**Your assignment:**
Write out exactly the lines that run from the one containing "- **痛点**：预算有限、人力不足、质量要求高" to the end of the entries below, with both end lines included.

=== Begin Enclosure ===

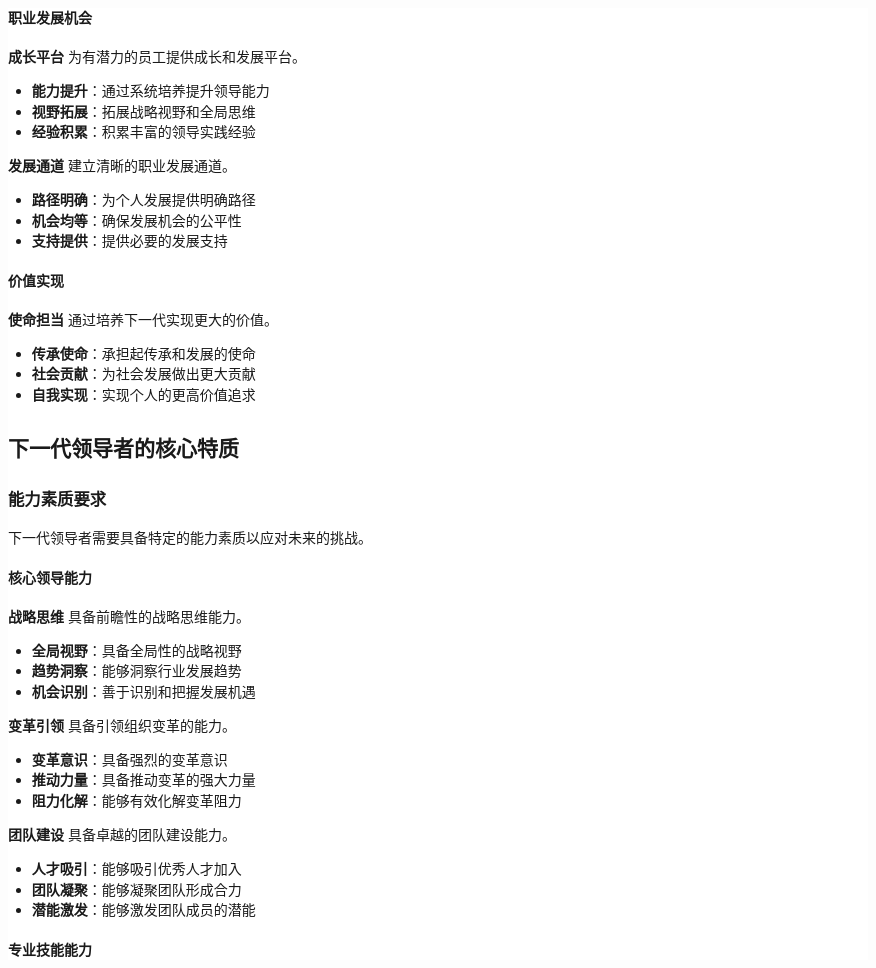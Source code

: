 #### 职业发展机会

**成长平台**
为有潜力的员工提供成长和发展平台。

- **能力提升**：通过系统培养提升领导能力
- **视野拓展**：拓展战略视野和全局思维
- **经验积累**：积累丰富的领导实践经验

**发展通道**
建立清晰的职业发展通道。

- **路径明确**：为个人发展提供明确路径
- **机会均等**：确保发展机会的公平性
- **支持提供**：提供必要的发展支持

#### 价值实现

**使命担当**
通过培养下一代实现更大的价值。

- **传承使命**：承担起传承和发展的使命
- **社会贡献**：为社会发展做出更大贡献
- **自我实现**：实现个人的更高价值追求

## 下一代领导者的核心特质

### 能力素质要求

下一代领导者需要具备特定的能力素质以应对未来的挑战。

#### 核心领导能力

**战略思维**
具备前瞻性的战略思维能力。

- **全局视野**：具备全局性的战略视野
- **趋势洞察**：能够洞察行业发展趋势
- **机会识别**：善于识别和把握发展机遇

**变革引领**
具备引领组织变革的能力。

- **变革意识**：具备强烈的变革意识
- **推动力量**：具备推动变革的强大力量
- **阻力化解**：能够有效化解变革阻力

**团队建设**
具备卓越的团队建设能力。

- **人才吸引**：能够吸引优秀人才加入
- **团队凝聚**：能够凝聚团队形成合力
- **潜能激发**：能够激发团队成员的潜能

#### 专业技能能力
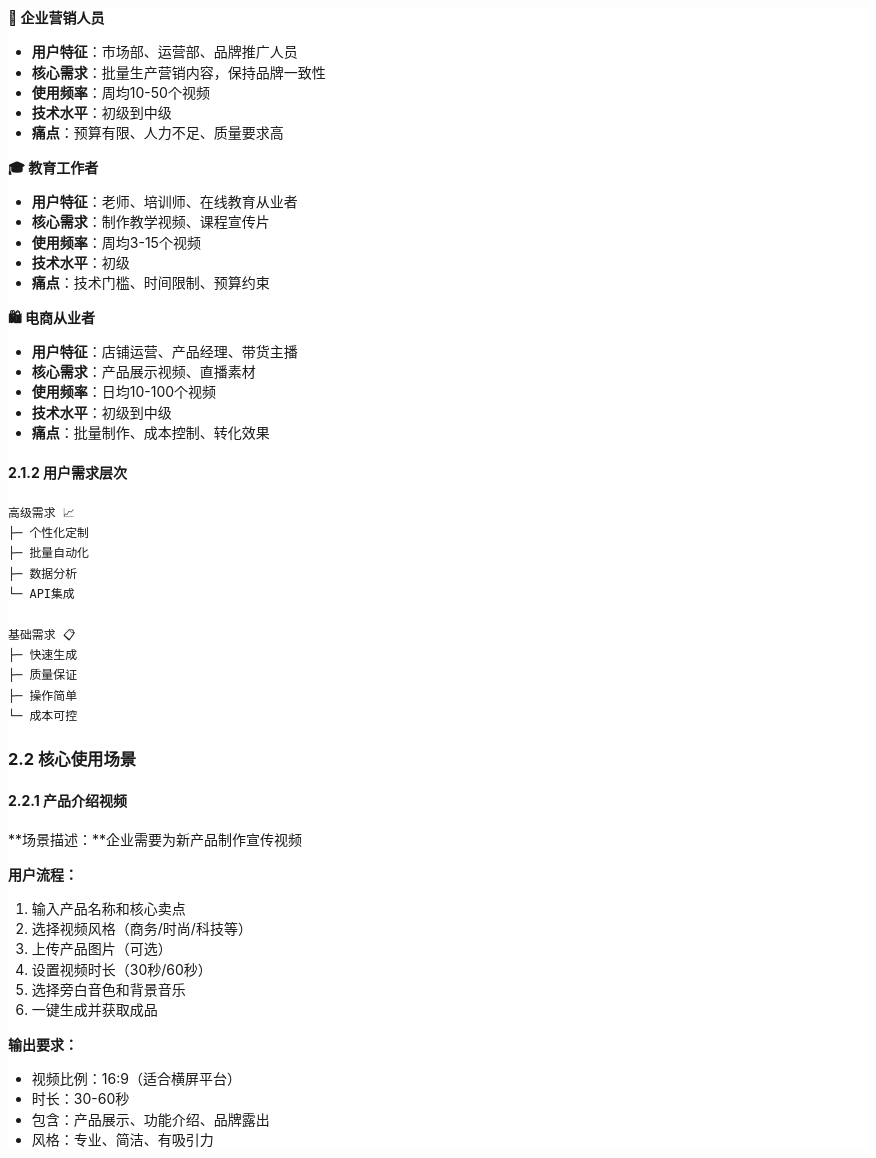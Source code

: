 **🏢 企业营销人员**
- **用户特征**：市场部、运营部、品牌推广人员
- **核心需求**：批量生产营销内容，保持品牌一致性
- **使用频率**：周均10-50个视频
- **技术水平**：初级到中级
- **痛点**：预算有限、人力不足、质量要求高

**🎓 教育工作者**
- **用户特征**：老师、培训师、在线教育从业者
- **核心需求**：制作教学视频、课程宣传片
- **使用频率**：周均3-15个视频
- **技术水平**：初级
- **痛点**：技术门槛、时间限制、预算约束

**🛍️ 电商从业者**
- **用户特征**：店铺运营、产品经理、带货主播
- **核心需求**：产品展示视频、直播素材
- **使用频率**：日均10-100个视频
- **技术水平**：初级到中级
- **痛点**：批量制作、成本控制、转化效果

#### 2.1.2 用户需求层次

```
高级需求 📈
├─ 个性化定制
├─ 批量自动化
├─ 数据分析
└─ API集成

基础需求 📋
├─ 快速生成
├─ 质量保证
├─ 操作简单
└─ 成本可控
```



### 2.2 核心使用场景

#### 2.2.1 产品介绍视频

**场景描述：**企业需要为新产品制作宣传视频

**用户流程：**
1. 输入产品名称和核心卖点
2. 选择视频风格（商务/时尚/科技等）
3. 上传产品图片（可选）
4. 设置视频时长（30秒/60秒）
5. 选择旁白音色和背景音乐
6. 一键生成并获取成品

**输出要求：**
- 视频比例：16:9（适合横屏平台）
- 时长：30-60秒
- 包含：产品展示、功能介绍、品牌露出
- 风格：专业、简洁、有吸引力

=== End Enclosure ===

**Exercise output:**
- **痛点**：预算有限、人力不足、质量要求高

**🎓 教育工作者**
- **用户特征**：老师、培训师、在线教育从业者
- **核心需求**：制作教学视频、课程宣传片
- **使用频率**：周均3-15个视频
- **技术水平**：初级
- **痛点**：技术门槛、时间限制、预算约束

**🛍️ 电商从业者**
- **用户特征**：店铺运营、产品经理、带货主播
- **核心需求**：产品展示视频、直播素材
- **使用频率**：日均10-100个视频
- **技术水平**：初级到中级
- **痛点**：批量制作、成本控制、转化效果

#### 2.1.2 用户需求层次

```
高级需求 📈
├─ 个性化定制
├─ 批量自动化
├─ 数据分析
└─ API集成

基础需求 📋
├─ 快速生成
├─ 质量保证
├─ 操作简单
└─ 成本可控
```



### 2.2 核心使用场景

#### 2.2.1 产品介绍视频

**场景描述：**企业需要为新产品制作宣传视频

**用户流程：**
1. 输入产品名称和核心卖点
2. 选择视频风格（商务/时尚/科技等）
3. 上传产品图片（可选）
4. 设置视频时长（30秒/60秒）
5. 选择旁白音色和背景音乐
6. 一键生成并获取成品

**输出要求：**
- 视频比例：16:9（适合横屏平台）
- 时长：30-60秒
- 包含：产品展示、功能介绍、品牌露出
- 风格：专业、简洁、有吸引力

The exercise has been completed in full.